• Mei 26, 2016
  • Pimpinan Pusat IPNU
  • 0

MAULANA PIMPIN IPNU KALSEL

(PP IPNU Slamet Funata)
Maulana Nur terpilih menjadi ketua formatur Pimpinan Wilayah Ikatan Pelajar Nahdlatul Ulama (PW IPNU) Kalimantan Selatan setelah berhasil mengungguli calon lainnya dalam proses pemilihan ketua saat acara Konferensi Wilayah (KONFERWIL) ke- X PW IPNU Kalimantan selatan yang diselenggarakan, 23 – 24 Mei 2016, di Guest House Sultan Sulaiman Martapura kabupaten Banjar, (26/5)
Acara akbar tiga tahunan di tingkat wilayah itu juga dihadiri langsung Rois Syuriah PBNU yang juga Bupati Kab Banjar KH Khalillurrahman, ketum PP IPNU rekan Asep Irfan Mujahid dan ketua eksternal PP IPNU rekan Muhammad Amin, Peserta konferwil dihadiri 15 cabang PC IPNU se- Kalimantan Selatan.
Saat membuka acara Konferwil ke- X itu, Rois Syuriah PBNU yang juga Bupati Kabupaten Banjar KH Khalillurrahman, mengingatkan kepada ratusan lebih kader IPNU, agar selalu memperjuangkan amanah ulama terdahulu, baik dalam berdakwah maupun cara bergaul dalam lingkungan pelajar.
M Helmi Ridha, ketua panitia pelaksana Konferwi Wilayah IPNU kalimantan selatan mengatakan bahwa, terpilihnya Maulana Nur, terjadi di putaran kedua yang sebelumnya ada beberapa kandidat masing-masing memiliki suara sah dan berhak melaju ke putaran peilihan kedua.
“putaran kedua Maulana Nur mendapatkan 11 suara, sedangkan pesaing terdekatnya M Wahyu Pratama mendapatkan 3 suara, dan Ilhammiannur 1 suara,” ungkapnya.

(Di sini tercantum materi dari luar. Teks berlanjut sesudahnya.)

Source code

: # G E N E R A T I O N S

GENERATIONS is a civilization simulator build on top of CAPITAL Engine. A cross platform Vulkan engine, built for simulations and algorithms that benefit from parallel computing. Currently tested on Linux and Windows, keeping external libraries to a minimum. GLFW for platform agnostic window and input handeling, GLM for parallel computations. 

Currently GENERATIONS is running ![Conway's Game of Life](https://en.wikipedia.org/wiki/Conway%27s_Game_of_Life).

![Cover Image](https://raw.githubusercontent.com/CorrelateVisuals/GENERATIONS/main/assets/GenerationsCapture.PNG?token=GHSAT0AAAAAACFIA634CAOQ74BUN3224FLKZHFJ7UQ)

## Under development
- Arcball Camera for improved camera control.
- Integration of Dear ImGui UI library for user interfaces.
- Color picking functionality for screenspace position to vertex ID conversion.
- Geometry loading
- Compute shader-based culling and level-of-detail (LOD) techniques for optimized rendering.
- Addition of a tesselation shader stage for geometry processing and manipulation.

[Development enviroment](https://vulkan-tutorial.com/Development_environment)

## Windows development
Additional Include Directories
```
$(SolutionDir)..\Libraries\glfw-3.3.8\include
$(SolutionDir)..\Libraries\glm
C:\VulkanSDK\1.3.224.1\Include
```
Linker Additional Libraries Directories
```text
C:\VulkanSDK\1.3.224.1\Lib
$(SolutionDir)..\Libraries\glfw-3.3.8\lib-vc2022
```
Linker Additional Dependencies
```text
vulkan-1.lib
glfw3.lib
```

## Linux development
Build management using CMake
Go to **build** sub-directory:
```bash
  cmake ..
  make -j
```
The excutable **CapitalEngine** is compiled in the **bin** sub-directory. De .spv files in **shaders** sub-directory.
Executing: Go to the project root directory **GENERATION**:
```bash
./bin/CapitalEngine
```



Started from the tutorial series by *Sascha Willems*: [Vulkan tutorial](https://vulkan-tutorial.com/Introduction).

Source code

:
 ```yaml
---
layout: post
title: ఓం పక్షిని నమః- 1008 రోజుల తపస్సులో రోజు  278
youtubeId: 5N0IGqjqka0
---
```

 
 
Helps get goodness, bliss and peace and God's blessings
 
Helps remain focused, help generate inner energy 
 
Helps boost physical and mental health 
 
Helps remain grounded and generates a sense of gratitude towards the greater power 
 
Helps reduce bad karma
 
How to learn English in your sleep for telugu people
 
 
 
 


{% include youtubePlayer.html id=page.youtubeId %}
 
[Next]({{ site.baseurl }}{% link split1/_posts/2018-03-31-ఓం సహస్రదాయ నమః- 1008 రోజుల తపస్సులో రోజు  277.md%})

Ketua Terpilih PW IPNU Kalimantan Selatan, Maulana Nur. Mengucapkan terima kasih kepada semua pihak yang mendukung dan mempercayai dirinya, tidak lupa ia mengungkapkan bahwa dibawah kepemimpinannya IPNU di tanah pangeran Antasari akan diperlebar dan diperluas ke lini yang paling bawah. yaitu, mulai pengkaderisasiannya maupun pemberdayaan kader IPNU.
“Kaderisasi harus di tingkatkan, penyebarannya perlu diperluas sampai ke lembaga pendidikan yang notabene-nya umum. ini amanah yang dititipkan ke kita, saya sebagai nahkoda akan selalu berusaha semaksimal mungkin untuk mewujudkan itu semua” katanya saat memberikan sambutan.
ketua umum PP IPNU mengatakan, bahwa IPNU saat ini lagi gencar-gencarnya melakukan upaya pengembangan organisasi. mengingat bahwa akhir-akhir ini desas-desus issue Terorisme dan Radikalisme berkumandang dimana-mana, bahkan tidak kejahatan seksual yang lagi marak terjadi di Indonesia.
“IPNU harus menjadi garda terdepan untuk mengkampanyekan hukuman bagi pelaku kejahatan seksual, dan kita (IPNU) menyeru agar peran aktif orang tua dan tenaga pendidik agar senantiasa mengontrol para murid” ujarnya.